But the hospital-backed measure would also absolve providers for billing errors stemming from conflicting Utah Department of Health policies. It would limit the look-back period for investigations to three years and require investigators to collect evidence "on a day, and at a time, that is minimally disruptive" to the health professional.
And it would amend the current requirement that health care workers and state employees report billing errors to the OIG. Instead, whistle-blowers would first report errors to their employer or employing hospital "unless there is a credible allegation of fraud." If, within 30 days, the mistakes aren't fixed, the worker can report them to the OIG.
Current Inspector General Lee Wyckoff opposed the bill at a Monday committee hearing, saying it "muddies" current law and would hamper his ability to recoup misspent taxpayer funds. "I haven't heard a single example here today of people testifying that our office is overstepping its bounds," he said. "We are not a smash-and-grab operation."
Utah Hospital Association lobbyist Dave Gessel disagreed, insisting hospitals have "had many problems with the OIG." Last spring, he said, small rural health centers received letters from Wyckoff's office demanding repayment of close to $1 million in overcharges.
"As the hospitals, on their time and money, dug into it, they found that over half the claims had nothing to do with problems identified," and as a result, the OIG pulled back the audit, he said.
Wyckoff challenged Gessel's claims as unfair and inaccurate.
The demand letters were prepared and mailed by federal investigators "without my review," he said. "I didn't know the letters had gone out until I got calls from [the hospital association], reviewed them and within a matter of days retracted that audit with me calling each and every CEO or CFO of those organizations and apologizing personally.
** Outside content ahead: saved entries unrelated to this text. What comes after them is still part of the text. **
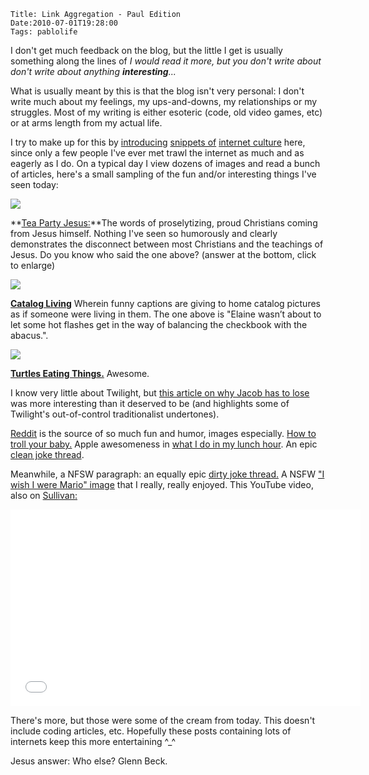     Title: Link Aggregation - Paul Edition
    Date:2010-07-01T19:28:00
    Tags: pablolife

I don't get much feedback on the blog, but the little I get is usually
something along the lines of _I would read it more, but you don't write
about  don't write about anything **interesting**..._

What is usually meant by this is that the blog isn't very personal: I don't
write much about my feelings, my ups-and-downs, my relationships or my
struggles. Most of my writing is either esoteric (code, old video games, etc)
or at arms length from my actual life.

I try to make up for this by [introducing][1] [snippets of][2] [internet
culture][3] here, since only a few people I've ever met trawl the internet as
much and as eagerly as I do. On a typical day I view dozens of images and read
a bunch of articles, here's a small sampling of the fun and/or interesting
things I've seen today:

[![][4]][5]

**[Tea Party Jesus:][6]**The words of proselytizing, proud Christians coming
from Jesus himself. Nothing I've seen so humorously and clearly demonstrates
the disconnect between most Christians and the teachings of Jesus. Do you know
who said the one above? (answer at the bottom, click to enlarge)

[![][7]][8]

**[Catalog Living][9]** Wherein funny captions are giving to home catalog
pictures as if someone were living in them. The one above is "Elaine wasn’t
about to let some hot flashes get in the way of balancing the checkbook with
the abacus.".

[![][10]][11]

**[Turtles Eating Things.][12]** Awesome.

I know very little about Twilight, but [this article on why Jacob has to
lose][13] was more interesting than it deserved to be (and highlights some of
Twilight's out-of-control traditionalist undertones).

[Reddit][14] is the source of so much fun and humor, images especially. [How
to troll your baby.][15] Apple awesomeness in [what I do in my lunch
hour][16]. An epic [clean joke thread][17].

Meanwhile, a NFSW paragraph: an equally epic [dirty joke thread.][18] A NSFW
["I wish I were Mario" image][19] that I really, really enjoyed. This YouTube
video, also on [Sullivan:][20]

<iframe width="560" height="315" src="//www.youtube.com/embed/PSEYXWmEse8" frameborder="0" allowfullscreen></iframe>

There's more, but those were some of the cream from today. This doesn't
include coding articles, etc. Hopefully these posts containing lots of
internets keep this more entertaining ^_^

Jesus answer: Who else? Glenn Beck.


   [1]: http://www.morepaul.com/2010/06/terrible-wonderful-music-videos.html
   [2]: http://www.morepaul.com/2010/05/funny-images.html
   [3]: http://www.morepaul.com/2010/04/baal-bless-internet.html
   [4]: http://3.bp.blogspot.com/_3ys1dwfzc2w/TC1RIM-riMI/AAAAAAAAAGQ/NWP0MS5s1v4/s320/tumblr_l4tthpOdKB1qbauyyo1_500.jpg
   [5]: http://3.bp.blogspot.com/_3ys1dwfzc2w/TC1RIM-riMI/AAAAAAAAAGQ/NWP0MS5s1v4/s1600/tumblr_l4tthpOdKB1qbauyyo1_500.jpg
   [6]: http://teapartyjesus.tumblr.com
   [7]: http://1.bp.blogspot.com/_3ys1dwfzc2w/TC1R4Gk55II/AAAAAAAAAGY/KjgIxfj3zIQ/s320/tumblr_l4mwveibsB1qbp9v2.jpg
   [8]: http://1.bp.blogspot.com/_3ys1dwfzc2w/TC1R4Gk55II/AAAAAAAAAGY/KjgIxfj3zIQ/s1600/tumblr_l4mwveibsB1qbp9v2.jpg
   [9]: http://catalogliving.tumblr.com/
   [10]: http://2.bp.blogspot.com/_3ys1dwfzc2w/TC1SUuDckCI/AAAAAAAAAGg/h73He4HYUYE/s320/capt80920d010ff54ab284c.jpg
   [11]: http://2.bp.blogspot.com/_3ys1dwfzc2w/TC1SUuDckCI/AAAAAAAAAGg/h73He4HYUYE/s1600/capt80920d010ff54ab284c.jpg
   [12]: http://www.turtleseatingthings.com/
   [13]: http://io9.com/5576956/why-team-jacob-always-has-to-lose-in-twilight?skyline=true&s=i
   [14]: reddit.com
   [15]: http://i.imgur.com/9G5KS.jpg
   [16]: http://i.imgur.com/1JMIU.jpg
   [17]: http://www.reddit.com/r/funny/comments/ckwh4/
   [18]: http://www.reddit.com/r/funny/comments/ckyxi/reddit_i_think_its_about_time_we_had_another/
   [19]: http://i.imgur.com/9Bv62.jpg
   [20]: http://andrewsullivan.theatlantic.com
For [Gessel] to bring that in front of this organization and exploit it as something our office screwed up on, I think, is a good example of how things are misrepresented."
This drew an admonishment against "attacking [peoples'] character" from the committee co-chairman.
Dave Davis, president of the Utah Retailer Merchants Association, meanwhile, rallied for Wyckoff, commending him for working with pharmacies to clarify misinterpretations of federal billing rules.
"There was an attempt to claw back money [erroneously billed]," he said, "but in working with the OIG, that was set right."
Still, Davis said he supports setting firmer policing "guidelines and fence posts" because "we don't know who will come after Lee Wyckoff."
Frank Pignanelli, a lobbyist for a company that supplies the OIG with auditing software, warned if the state frees providers from liability over policy misunderstandings, taxpayers will be left holding the bag.
"You're basically exempting the providers, because there will be overpayments," he said, "and the federal government's going to want their money back."
But the physician-stacked House Health and Human Services Committee unanimously endorsed the bill as a prophylactic against the past investigatory sins of others.
"Sometimes there's a Gestapo approach. The fraud units get a 10 percent cut on the money they receive, so there's emphasis on them to go set up these stings based on limited information," said surgeon and Fruit Heights Republican Rep. Stewart Barlow. He referred to a raid, long before the creation of Utah's OIG, where federal agents closed a Richfield doctor's office, seizing computers and records. "They weren't guilty of fraud. It was just a coding error."
Rep. Mike Kennedy, R-Alpine, a physician, said medical coding, or billing, "is a byzantine process, at best. ... I can guarantee every health professional you know, including those on this committee, have committed some form of abuse of this process, in the vast majority of cases unknowingly."